--- Data for the task Enclosed Below ---
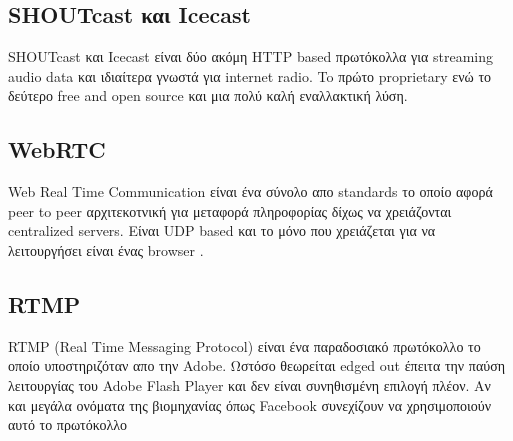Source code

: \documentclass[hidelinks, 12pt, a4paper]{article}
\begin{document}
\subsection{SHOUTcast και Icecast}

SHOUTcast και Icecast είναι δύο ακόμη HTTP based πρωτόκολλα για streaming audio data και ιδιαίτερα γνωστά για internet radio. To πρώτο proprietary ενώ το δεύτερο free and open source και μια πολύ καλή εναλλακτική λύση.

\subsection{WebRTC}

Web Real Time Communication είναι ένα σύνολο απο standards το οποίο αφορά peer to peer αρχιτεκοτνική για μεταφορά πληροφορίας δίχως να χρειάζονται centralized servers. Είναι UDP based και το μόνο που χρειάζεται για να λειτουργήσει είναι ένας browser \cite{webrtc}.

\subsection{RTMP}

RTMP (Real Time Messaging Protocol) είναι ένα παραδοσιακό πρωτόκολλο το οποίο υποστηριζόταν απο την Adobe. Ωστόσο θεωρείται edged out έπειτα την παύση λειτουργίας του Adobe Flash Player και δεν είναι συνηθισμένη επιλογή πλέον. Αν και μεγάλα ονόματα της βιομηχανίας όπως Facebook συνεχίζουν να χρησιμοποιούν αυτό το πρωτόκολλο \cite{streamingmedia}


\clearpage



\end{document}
--- End of Enclosed Data for the task ---
--- Data for the task Enclosed Below ---
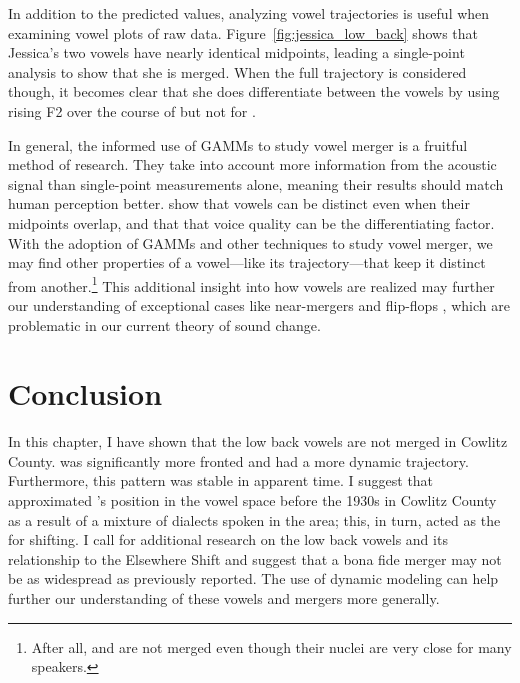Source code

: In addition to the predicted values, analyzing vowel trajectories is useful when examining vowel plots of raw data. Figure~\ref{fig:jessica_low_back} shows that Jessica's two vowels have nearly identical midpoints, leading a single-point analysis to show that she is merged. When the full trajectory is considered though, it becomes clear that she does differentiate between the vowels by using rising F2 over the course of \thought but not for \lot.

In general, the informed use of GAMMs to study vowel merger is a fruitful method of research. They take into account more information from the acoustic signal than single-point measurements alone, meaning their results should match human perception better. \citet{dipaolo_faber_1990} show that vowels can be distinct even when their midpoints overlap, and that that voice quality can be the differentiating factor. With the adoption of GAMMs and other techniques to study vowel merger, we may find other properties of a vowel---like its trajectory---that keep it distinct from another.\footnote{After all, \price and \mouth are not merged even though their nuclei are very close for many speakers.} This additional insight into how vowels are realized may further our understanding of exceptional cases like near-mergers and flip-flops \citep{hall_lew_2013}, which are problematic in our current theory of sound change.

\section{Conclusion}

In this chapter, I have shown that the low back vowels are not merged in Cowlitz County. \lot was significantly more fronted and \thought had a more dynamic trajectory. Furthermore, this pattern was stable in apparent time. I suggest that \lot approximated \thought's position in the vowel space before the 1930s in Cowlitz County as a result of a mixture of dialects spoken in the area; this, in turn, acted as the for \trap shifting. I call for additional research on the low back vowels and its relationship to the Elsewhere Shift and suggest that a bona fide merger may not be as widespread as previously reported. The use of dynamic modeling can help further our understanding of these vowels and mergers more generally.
--- End of Enclosed Data for the task ---
▶ [Action item] Using only the data above, copy out the lines that include the word "have".

▶ [Output below]
: In addition to the predicted values, analyzing vowel trajectories is useful when examining vowel plots of raw data. Figure~\ref{fig:jessica_low_back} shows that Jessica's two vowels have nearly identical midpoints, leading a single-point analysis to show that she is merged. When the full trajectory is considered though, it becomes clear that she does differentiate between the vowels by using rising F2 over the course of \thought but not for \lot.
In this chapter, I have shown that the low back vowels are not merged in Cowlitz County. \lot was significantly more fronted and \thought had a more dynamic trajectory. Furthermore, this pattern was stable in apparent time. I suggest that \lot approximated \thought's position in the vowel space before the 1930s in Cowlitz County as a result of a mixture of dialects spoken in the area; this, in turn, acted as the for \trap shifting. I call for additional research on the low back vowels and its relationship to the Elsewhere Shift and suggest that a bona fide merger may not be as widespread as previously reported. The use of dynamic modeling can help further our understanding of these vowels and mergers more generally.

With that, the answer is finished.